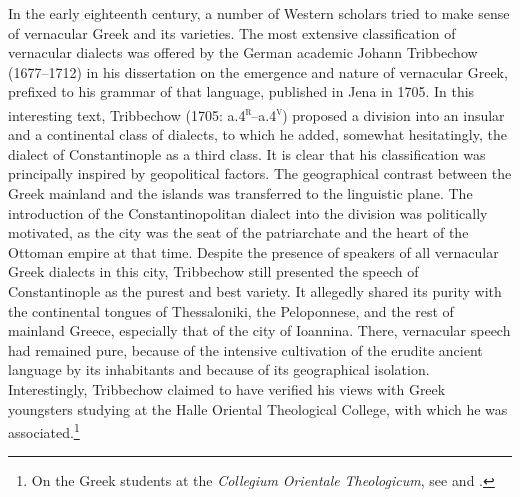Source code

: \documentclass[output=paper]{langsci/langscibook}
\begin{document}
In the early eighteenth century, a number of Western scholars tried to make sense of vernacular Greek and its varieties. The most extensive classification of vernacular dialects was offered by the German academic Johann Tribbechow (1677–1712) in his dissertation on the emergence and nature of vernacular Greek, prefixed to his grammar of that language, published in Jena in 1705. In this interesting text, Tribbechow (1705: a.4\textsc{\textsuperscript{r}}\textsc{–}a.4\textsc{\textsuperscript{v}}) proposed a division into an insular and a continental class of dialects, to which he added, somewhat hesitatingly, the dialect of Constantinople as a third class. It is clear that his classification was principally inspired by geopolitical factors. The geographical contrast between the Greek mainland and the islands was transferred to the linguistic plane. The introduction of the Constantinopolitan dialect into the division was politically motivated, as the city was the seat of the patriarchate and the heart of the Ottoman empire at that time. Despite the presence of speakers of all vernacular Greek dialects in this city, Tribbechow still presented the speech of Constantinople as the purest and best variety. It allegedly shared its purity with the continental tongues of Thessaloniki, the Peloponnese, and the rest of mainland Greece, especially that of the city of Ioannina. There, vernacular speech had remained pure, because of the intensive cultivation of the erudite ancient language by its inhabitants and because of its geographical isolation. Interestingly, Tribbechow claimed to have verified his views with Greek youngsters studying at the Halle Oriental Theological College, with which he was associated.\footnote{On the Greek students at the \textit{Collegium} \textit{Orientale} \textit{Theologicum}, see \citet{Moennig1998} and \citet[283]{Makrides2006}.}
\end{document}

> _Problem to solve_
Reproduce the whole listing above character for character; pictures do not belong in it.

> _Output for this task_
Source code

: \documentclass[output=paper]{langsci/langscibook}
\begin{document}
In the early eighteenth century, a number of Western scholars tried to make sense of vernacular Greek and its varieties. The most extensive classification of vernacular dialects was offered by the German academic Johann Tribbechow (1677–1712) in his dissertation on the emergence and nature of vernacular Greek, prefixed to his grammar of that language, published in Jena in 1705. In this interesting text, Tribbechow (1705: a.4\textsc{\textsuperscript{r}}\textsc{–}a.4\textsc{\textsuperscript{v}}) proposed a division into an insular and a continental class of dialects, to which he added, somewhat hesitatingly, the dialect of Constantinople as a third class. It is clear that his classification was principally inspired by geopolitical factors. The geographical contrast between the Greek mainland and the islands was transferred to the linguistic plane. The introduction of the Constantinopolitan dialect into the division was politically motivated, as the city was the seat of the patriarchate and the heart of the Ottoman empire at that time. Despite the presence of speakers of all vernacular Greek dialects in this city, Tribbechow still presented the speech of Constantinople as the purest and best variety. It allegedly shared its purity with the continental tongues of Thessaloniki, the Peloponnese, and the rest of mainland Greece, especially that of the city of Ioannina. There, vernacular speech had remained pure, because of the intensive cultivation of the erudite ancient language by its inhabitants and because of its geographical isolation. Interestingly, Tribbechow claimed to have verified his views with Greek youngsters studying at the Halle Oriental Theological College, with which he was associated.\footnote{On the Greek students at the \textit{Collegium} \textit{Orientale} \textit{Theologicum}, see \citet{Moennig1998} and \citet[283]{Makrides2006}.}
\end{document}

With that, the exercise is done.